As a writer of strong female characters, I’m not shocked at all by this.  It’s called equality.  As women gain even more acceptance in our society as true equals (as opposed to being equal enough) certain privileges are being challenged.  What bothers me is that we Romance and Fantasy writers haven’t necessarily caught up.

C’mon, we all know the tropes.  That hot rock star with all the women dropping at his feet who assumes the hottie he wants will do the same – only to pressure her, grope her, or… what’s that?  Yeah, sexually harass her to fall for him.  Or the rich business man, or the hotshot celebrity… there’s almost too many versions to count.  Why do we WOMEN write this crap?  Because it’s what we’ve been taught to think is sexy.  Our kids and our kids’ kids don’t agree.

And good for them!

Sure, back in the day, what these guys were doing was considered normal.  That doesn’t make it right.  History is filled with a lot of horrors that people accepted at the time.  Hello, slavery!  For centuries, women were assumed to be the inferior sex (notice I said sex, not gender) and laws gave control of our lives to men.  The problem is that these men can’t seem to wrap their mind around why we might not approve.  We’re better off than our moms, so isn’t it enough?  They’re giving us GOOD attention, so shouldn’t we like it?

But the problem is the assumption.  Yes, I know, our societal norms encourage men to be the aggressor in a relationship.  We praise the guys who demand what they want – then turn around and punish them – but there’s a difference.  There’s a very big line of consent, and while it may be a little grey, that doesn’t make it invisible.

And all of our popular media limits the power of women.  I mean, when was the last time you saw the heroine succeed without the help of her male counterpart?  How often does she need him to save her, teach her, or lead her in the right direction?  Why do we women write this crap?  Because we unconsciously think that a guy who doesn’t know something can’t be sexy.

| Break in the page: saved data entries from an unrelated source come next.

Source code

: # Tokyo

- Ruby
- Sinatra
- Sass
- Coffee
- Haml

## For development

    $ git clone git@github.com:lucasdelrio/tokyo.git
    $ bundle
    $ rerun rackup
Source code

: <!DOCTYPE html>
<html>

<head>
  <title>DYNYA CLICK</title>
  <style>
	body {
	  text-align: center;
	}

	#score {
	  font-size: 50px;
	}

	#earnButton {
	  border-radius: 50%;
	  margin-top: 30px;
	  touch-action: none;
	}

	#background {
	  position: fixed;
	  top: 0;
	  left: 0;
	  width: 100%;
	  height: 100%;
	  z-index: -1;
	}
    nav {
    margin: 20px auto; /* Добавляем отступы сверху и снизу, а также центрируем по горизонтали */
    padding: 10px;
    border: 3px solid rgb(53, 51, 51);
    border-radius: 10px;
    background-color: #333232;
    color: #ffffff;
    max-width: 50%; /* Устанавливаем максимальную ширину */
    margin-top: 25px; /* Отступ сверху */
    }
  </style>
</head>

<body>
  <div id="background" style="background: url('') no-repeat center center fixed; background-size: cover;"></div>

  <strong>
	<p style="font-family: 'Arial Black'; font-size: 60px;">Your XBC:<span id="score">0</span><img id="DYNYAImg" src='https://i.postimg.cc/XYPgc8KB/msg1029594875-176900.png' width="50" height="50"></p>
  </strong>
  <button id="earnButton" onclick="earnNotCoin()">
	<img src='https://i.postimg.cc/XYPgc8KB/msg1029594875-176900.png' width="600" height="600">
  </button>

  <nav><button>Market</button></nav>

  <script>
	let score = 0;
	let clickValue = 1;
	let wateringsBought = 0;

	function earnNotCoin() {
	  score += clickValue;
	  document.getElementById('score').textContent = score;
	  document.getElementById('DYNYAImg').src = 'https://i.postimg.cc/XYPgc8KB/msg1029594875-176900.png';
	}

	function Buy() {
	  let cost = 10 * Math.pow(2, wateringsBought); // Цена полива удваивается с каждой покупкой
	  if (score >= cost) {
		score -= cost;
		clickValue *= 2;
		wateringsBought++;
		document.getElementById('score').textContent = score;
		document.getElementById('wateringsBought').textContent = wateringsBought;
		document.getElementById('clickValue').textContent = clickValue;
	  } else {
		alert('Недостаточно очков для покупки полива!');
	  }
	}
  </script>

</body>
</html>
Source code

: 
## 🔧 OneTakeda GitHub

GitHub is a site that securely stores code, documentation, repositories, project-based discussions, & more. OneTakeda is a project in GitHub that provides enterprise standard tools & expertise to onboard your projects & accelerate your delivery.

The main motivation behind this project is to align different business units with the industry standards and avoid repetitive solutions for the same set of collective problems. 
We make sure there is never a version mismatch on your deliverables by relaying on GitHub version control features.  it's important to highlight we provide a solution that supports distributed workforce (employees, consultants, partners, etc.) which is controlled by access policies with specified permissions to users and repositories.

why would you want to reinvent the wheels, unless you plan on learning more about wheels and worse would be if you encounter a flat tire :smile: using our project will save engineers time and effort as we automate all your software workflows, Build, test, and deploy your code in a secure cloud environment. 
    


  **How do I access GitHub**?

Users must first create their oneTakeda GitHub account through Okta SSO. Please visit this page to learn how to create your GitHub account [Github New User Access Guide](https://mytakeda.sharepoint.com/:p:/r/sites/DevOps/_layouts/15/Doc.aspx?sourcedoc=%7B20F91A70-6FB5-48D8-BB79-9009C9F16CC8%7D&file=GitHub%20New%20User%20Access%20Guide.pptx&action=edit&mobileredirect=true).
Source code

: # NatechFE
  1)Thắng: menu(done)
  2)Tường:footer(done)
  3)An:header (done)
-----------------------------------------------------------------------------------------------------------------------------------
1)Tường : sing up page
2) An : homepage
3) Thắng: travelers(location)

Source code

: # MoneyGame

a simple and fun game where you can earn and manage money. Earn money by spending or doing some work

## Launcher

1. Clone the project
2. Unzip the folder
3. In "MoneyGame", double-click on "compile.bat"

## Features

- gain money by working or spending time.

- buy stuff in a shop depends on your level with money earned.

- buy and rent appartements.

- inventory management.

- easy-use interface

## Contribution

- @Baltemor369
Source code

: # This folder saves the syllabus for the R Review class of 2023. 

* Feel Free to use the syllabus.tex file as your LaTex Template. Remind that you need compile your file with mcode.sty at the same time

Just look at my book FLAWED.  Dez is a fragile broken thing.  Her strength lies in her ability to keep going, even if she is at the end of that rope.  Her power lies in her knowledge of coding.  Her man?  His skills are different, yet complementary.  He owns the company that gives her a second chance, but he’s just as broken, although in different ways.  He can’t succeed without HER help, and she can’t move on without his encouragement and support.  The only thing he offers her is a platform.  He doesn’t teach her how to do her job – she teaches him.  His method of “saving” her is to accept her as she is, broken and fragile, not to change her at all.  Instead, he changes himself.

Or in Challenge Accepted, where Logan is the better gamer, but he never teaches Riley.  She already knows enough to be his equal – or close enough.  What she needs is a little pushing, a bit of taunting, and a reason to face the parts that are uncomfortable.  Sure, Logan uses his skills to help her, but in a networking way instead of a mentor.  Riley finds her own success – and figures out how to give Logan his dream while she’s at it.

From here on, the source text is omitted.